We can also forecast the future of AI based on this story. Perhaps we need to be watching for the perfect combination of asocial and social learning techniques for AI, and once these components are in place, AI intelligence will develop very quickly and autonomously.
Planned opinion:
As the post notes, it is important to remember that this is one of many plausible accounts for human success, but I find it reasonably compelling. It moves me closer to the camp of “there will likely be discontinuities in AI development”, but not by much.
I’m more interested in what predictions about AI development we can make based on this model. I actually don’t think that this suggests that AI development will need both social and asocial learning: it seems to me that in this model, the need for social learning arises because of the constraints on brain size and the limited lifetimes. Neither of these constraints apply to AI—costs grow linearly with “brain size” (model capacity, maybe also training time) as opposed to superlinearly for human brains, and the AI need not age and die. So, with AI I expect that it would be better to optimize just for asocial learning, since you don’t need to mimic the transmission across lifetimes that was needed for humans.
Awesome, thanks for the super clean summary.
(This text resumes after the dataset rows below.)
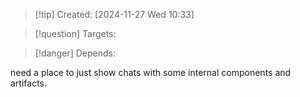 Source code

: 
>[!tip] Created: [2024-11-27 Wed 10:33]

>[!question] Targets: 

>[!danger] Depends: 


need a place to just show chats with some internal components and artifacts.


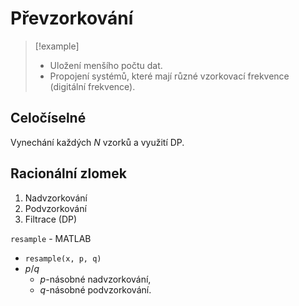 # Převzorkování

> [!example]
> - Uložení menšího počtu dat.
> - Propojení systémů, které mají různé vzorkovací frekvence (digitální frekvence).

## Celočíselné
Vynechání každých $N$ vzorků a využití DP.

## Racionální zlomek
1. Nadvzorkování
2. Podvzorkování
3. Filtrace (DP)

`resample` - MATLAB
- `resample(x, p, q)` 
- $p/q$ 
  - $p$-násobné nadvzorkování, 
  - $q$-násobné podvzorkování. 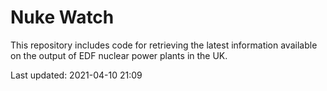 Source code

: # Nuke Watch

This repository includes code for retrieving the latest information available on the output of EDF nuclear power plants in the UK.

Last updated: 2021-04-10 21:09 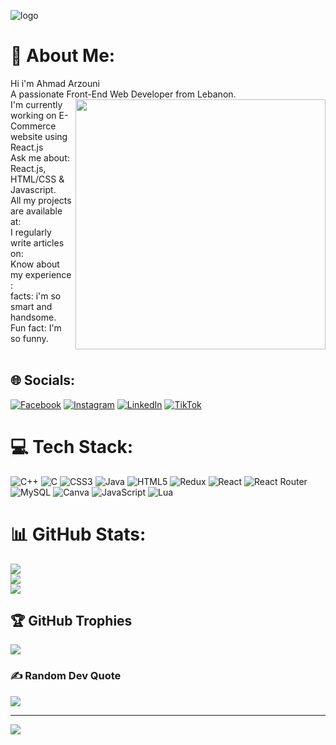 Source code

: ![logo](https://github.com/AhmadArzouni/AhmadArzouni/commit/9536176037ba305559a2529a49a628f42be661f2)
# 💫 About Me:
Hi i'm Ahmad Arzouni<br>A passionate Front-End Web Developer from Lebanon.
<img align="right" src="https://miro.medium.com/max/1360/0*7Q3yvSIv_t0ioJ-Z.gif" width="400">
<br>I'm currently working on E-Commerce website using React.js <br>Ask me about: React.js, HTML/CSS & Javascript.<br>All my projects are available at: <br>I regularly write articles on: <br>Know about my experience :<br>facts: i'm so smart and handsome.<br>Fun fact: I'm so funny.<br><br>


## 🌐 Socials:
[![Facebook](https://img.shields.io/badge/Facebook-%231877F2.svg?logo=Facebook&logoColor=white)](https://facebook.com/https://www.facebook.com/ahmad.arzouni.9) [![Instagram](https://img.shields.io/badge/Instagram-%23E4405F.svg?logo=Instagram&logoColor=white)](https://instagram.com/https://instagram.com/AhmadKarzouni) [![LinkedIn](https://img.shields.io/badge/LinkedIn-%230077B5.svg?logo=linkedin&logoColor=white)](https://linkedin.com/in/https://www.linkedin.com/in/ahmad-arzouni-091154202) [![TikTok](https://img.shields.io/badge/TikTok-%23000000.svg?logo=TikTok&logoColor=white)](https://tiktok.com/@AhmadKarzouni) 

# 💻 Tech Stack:
![C++](https://img.shields.io/badge/c++-%2300599C.svg?style=for-the-badge&logo=c%2B%2B&logoColor=white) ![C](https://img.shields.io/badge/c-%2300599C.svg?style=for-the-badge&logo=c&logoColor=white) ![CSS3](https://img.shields.io/badge/css3-%231572B6.svg?style=for-the-badge&logo=css3&logoColor=white) ![Java](https://img.shields.io/badge/java-%23ED8B00.svg?style=for-the-badge&logo=java&logoColor=white) ![HTML5](https://img.shields.io/badge/html5-%23E34F26.svg?style=for-the-badge&logo=html5&logoColor=white) ![Redux](https://img.shields.io/badge/redux-%23593d88.svg?style=for-the-badge&logo=redux&logoColor=white) ![React](https://img.shields.io/badge/react-%2320232a.svg?style=for-the-badge&logo=react&logoColor=%2361DAFB) ![React Router](https://img.shields.io/badge/React_Router-CA4245?style=for-the-badge&logo=react-router&logoColor=white) ![MySQL](https://img.shields.io/badge/mysql-%2300f.svg?style=for-the-badge&logo=mysql&logoColor=white) ![Canva](https://img.shields.io/badge/Canva-%2300C4CC.svg?style=for-the-badge&logo=Canva&logoColor=white) ![JavaScript](https://img.shields.io/badge/javascript-%23323330.svg?style=for-the-badge&logo=javascript&logoColor=%23F7DF1E) ![Lua](https://img.shields.io/badge/lua-%232C2D72.svg?style=for-the-badge&logo=lua&logoColor=white)
# 📊 GitHub Stats:
![](https://github-readme-stats.vercel.app/api?username=ahmadarzouni&theme=dark&hide_border=false&include_all_commits=false&count_private=false)<br/>
![](https://github-readme-streak-stats.herokuapp.com/?user=ahmadarzouni&theme=dark&hide_border=false)<br/>
![](https://github-readme-stats.vercel.app/api/top-langs/?username=ahmadarzouni&theme=dark&hide_border=false&include_all_commits=false&count_private=false&layout=compact)

## 🏆 GitHub Trophies
![](https://github-profile-trophy.vercel.app/?username=ahmadarzouni&theme=radical&no-frame=false&no-bg=false&margin-w=4)

### ✍️ Random Dev Quote
![](https://quotes-github-readme.vercel.app/api?type=horizontal&theme=radical)

---
[![](https://visitcount.itsvg.in/api?id=ahmadarzouni&icon=0&color=0)](https://visitcount.itsvg.in)

<!-- Proudly created with GPRM ( https://gprm.itsvg.in ) -->
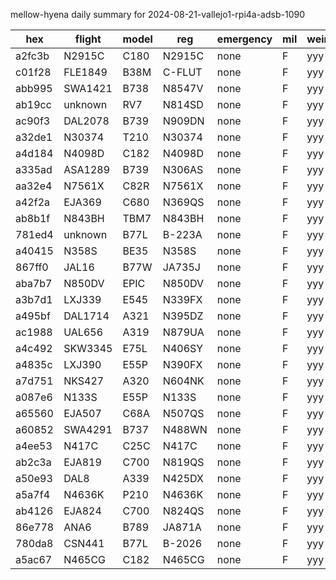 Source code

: mellow-hyena daily summary for 2024-08-21-vallejo1-rpi4a-adsb-1090

|hex|flight|model|reg|emergency|mil|weirdo|
|--|--|--|--|--|--|--|
|a2fc3b|N2915C|C180|N2915C|none|F|yyy|
|c01f28|FLE1849|B38M|C-FLUT|none|F|yyy|
|abb995|SWA1421|B738|N8547V|none|F|yyy|
|ab19cc|unknown|RV7|N814SD|none|F|yyy|
|ac90f3|DAL2078|B739|N909DN|none|F|yyy|
|a32de1|N30374|T210|N30374|none|F|yyy|
|a4d184|N4098D|C182|N4098D|none|F|yyy|
|a335ad|ASA1289|B739|N306AS|none|F|yyy|
|aa32e4|N7561X|C82R|N7561X|none|F|yyy|
|a42f2a|EJA369|C680|N369QS|none|F|yyy|
|ab8b1f|N843BH|TBM7|N843BH|none|F|yyy|
|781ed4|unknown|B77L|B-223A|none|F|yyy|
|a40415|N358S|BE35|N358S|none|F|yyy|
|867ff0|JAL16|B77W|JA735J|none|F|yyy|
|aba7b7|N850DV|EPIC|N850DV|none|F|yyy|
|a3b7d1|LXJ339|E545|N339FX|none|F|yyy|
|a495bf|DAL1714|A321|N395DZ|none|F|yyy|
|ac1988|UAL656|A319|N879UA|none|F|yyy|
|a4c492|SKW3345|E75L|N406SY|none|F|yyy|
|a4835c|LXJ390|E55P|N390FX|none|F|yyy|
|a7d751|NKS427|A320|N604NK|none|F|yyy|
|a087e6|N133S|E55P|N133S|none|F|yyy|
|a65560|EJA507|C68A|N507QS|none|F|yyy|
|a60852|SWA4291|B737|N488WN|none|F|yyy|
|a4ee53|N417C|C25C|N417C|none|F|yyy|
|ab2c3a|EJA819|C700|N819QS|none|F|yyy|
|a50e93|DAL8|A339|N425DX|none|F|yyy|
|a5a7f4|N4636K|P210|N4636K|none|F|yyy|
|ab4126|EJA824|C700|N824QS|none|F|yyy|
|86e778|ANA6|B789|JA871A|none|F|yyy|
|780da8|CSN441|B77L|B-2026|none|F|yyy|
|a5ac67|N465CG|C182|N465CG|none|F|yyy|
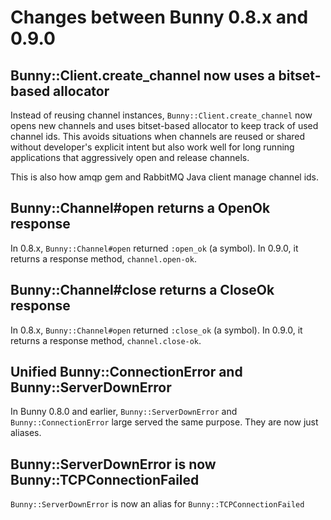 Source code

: # Changes between Bunny 0.8.x and 0.9.0

## Bunny::Client.create_channel now uses a bitset-based allocator

Instead of reusing channel instances, `Bunny::Client.create_channel` now opens new channels and
uses bitset-based allocator to keep track of used channel ids. This avoids situations when
channels are reused or shared without developer's explicit intent but also work well for
long running applications that aggressively open and release channels.

This is also how amqp gem and RabbitMQ Java client manage channel ids.


## Bunny::Channel#open returns a OpenOk response

In 0.8.x, `Bunny::Channel#open` returned `:open_ok` (a symbol). In 0.9.0, it returns a response method,
`channel.open-ok`.


## Bunny::Channel#close returns a CloseOk response

In 0.8.x, `Bunny::Channel#open` returned `:close_ok` (a symbol). In 0.9.0, it returns a response method,
`channel.close-ok`.


## Unified Bunny::ConnectionError and Bunny::ServerDownError

In Bunny 0.8.0 and earlier, `Bunny::ServerDownError` and `Bunny::ConnectionError` large served the same purpose.
They are now just aliases.


## Bunny::ServerDownError is now Bunny::TCPConnectionFailed

`Bunny::ServerDownError` is now an alias for `Bunny::TCPConnectionFailed`
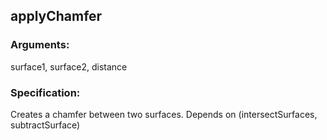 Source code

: ## applyChamfer
### Arguments: 
surface1, surface2, distance
### Specification: 
Creates a chamfer between two surfaces. Depends on (intersectSurfaces, subtractSurface)

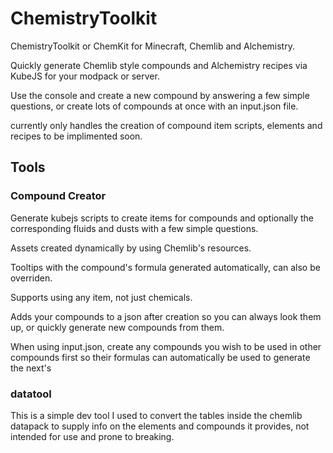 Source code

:# ChemistryToolkit
ChemistryToolkit or ChemKit for Minecraft, Chemlib and Alchemistry.

Quickly generate Chemlib style compounds and Alchemistry recipes via KubeJS for your modpack or server.

Use the console and create a new compound by answering a few simple questions, or create lots of compounds at once with an input.json file.

currently only handles the creation of compound item scripts, elements and recipes to be implimented soon.

## Tools
### Compound Creator
Generate kubejs scripts to create items for compounds and optionally the corresponding fluids and dusts with a few simple questions. 

Assets created dynamically by using Chemlib's resources.

Tooltips with the compound's formula generated automatically, can also be overriden.

Supports using any item, not just chemicals.

Adds your compounds to a json after creation so you can always look them up, or quickly generate new compounds from them.

When using input.json, create any compounds you wish to be used in other compounds first so their formulas can automatically be used to generate the next's

### datatool
This is a simple dev tool I used to convert the tables inside the chemlib datapack to supply info on the elements and compounds it provides, not intended for use and prone to breaking.
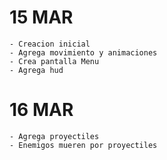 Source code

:# 15 MAR
    - Creacion inicial
    - Agrega movimiento y animaciones
    - Crea pantalla Menu
    - Agrega hud
    
# 16 MAR
    - Agrega proyectiles
    - Enemigos mueren por proyectiles
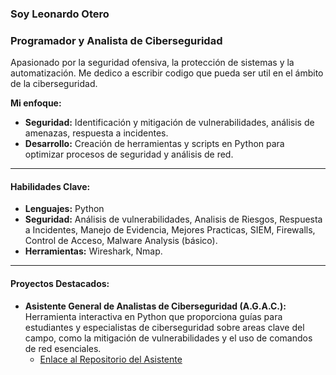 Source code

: ### Soy Leonardo Otero
### Programador y Analista de Ciberseguridad

Apasionado por la seguridad ofensiva, la protección de sistemas y la automatización. Me dedico a escribir codigo que pueda ser util en el ámbito de la ciberseguridad.

**Mi enfoque:**
* **Seguridad:** Identificación y mitigación de vulnerabilidades, análisis de amenazas, respuesta a incidentes.
* **Desarrollo:** Creación de herramientas y scripts en Python para optimizar procesos de seguridad y análisis de red.


---

#### Habilidades Clave:

* **Lenguajes:** Python
* **Seguridad:** Análisis de vulnerabilidades, Analisis de Riesgos, Respuesta a Incidentes, Manejo de Evidencia, Mejores Practicas, SIEM, Firewalls, Control de Acceso, Malware Analysis (básico).
* **Herramientas:** Wireshark, Nmap.

---

#### Proyectos Destacados:

* **Asistente General de Analistas de Ciberseguridad (A.G.A.C.):** Herramienta interactiva en Python que proporciona guías para estudiantes y especialistas de ciberseguridad sobre areas clave del campo, como la mitigación de vulnerabilidades y el uso de comandos de red esenciales.
    * [Enlace al Repositorio del Asistente](https://github.com/leonardootero037/Asistente-soluciones-vulnerabilidades)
I agree that the model doesn’t show that AI will need both asocial and social learning. Moreover, there is a core difference between the growth of the cost of brain size between humans and AI (sublinear [EDIT: super] vs linear). But in the world where AI dev faces hardware constraints, social learning will be much more useful. So AI dev could involve significant social learning as described in the post.
Actually, I was imagining that for humans the cost of brain size grows superlinearly. The paper you linked uses a quadratic function, and also tried an exponential and found similar results.
Agreed if the AI uses social learning to learn from humans, but that only gets you to human-level AI. If you want to argue for something like fast takeoff to superintelligence, you need to talk about how the AI learns independently of humans, and in that setting social learning won’t be useful given linear costs.
E.g. Suppose that each unit of adaptive knowledge requires one unit of asocial learning. Every unit of learning costs $K, regardless of brain size, so that everything is linear. No matter how much social learning you have, the discovery of N units of knowledge is going to cost $KN, so the best thing you can do is put N units of asocial learning in a single brain/model so that you don’t have to pay any cost for social learning.
In contrast, if N units of asocial learning in a single brain costs $KN2, then having N units of asocial learning in a single brain/model is very expensive. You can instead have N separate brains each with 1 unit of asocial learning, for a total cost of $KN, and that is enough to discover the N units of knowledge. You can then invest a unit or two of social learning for each brain/model so that they can all accumulate the N units of knowledge, giving a total cost that is still linear in N.
I’m claiming that AI is more like the former while this paper’s model is more like the latter. Higher hardware constraints only changes the value of K, which doesn’t affect this analysis.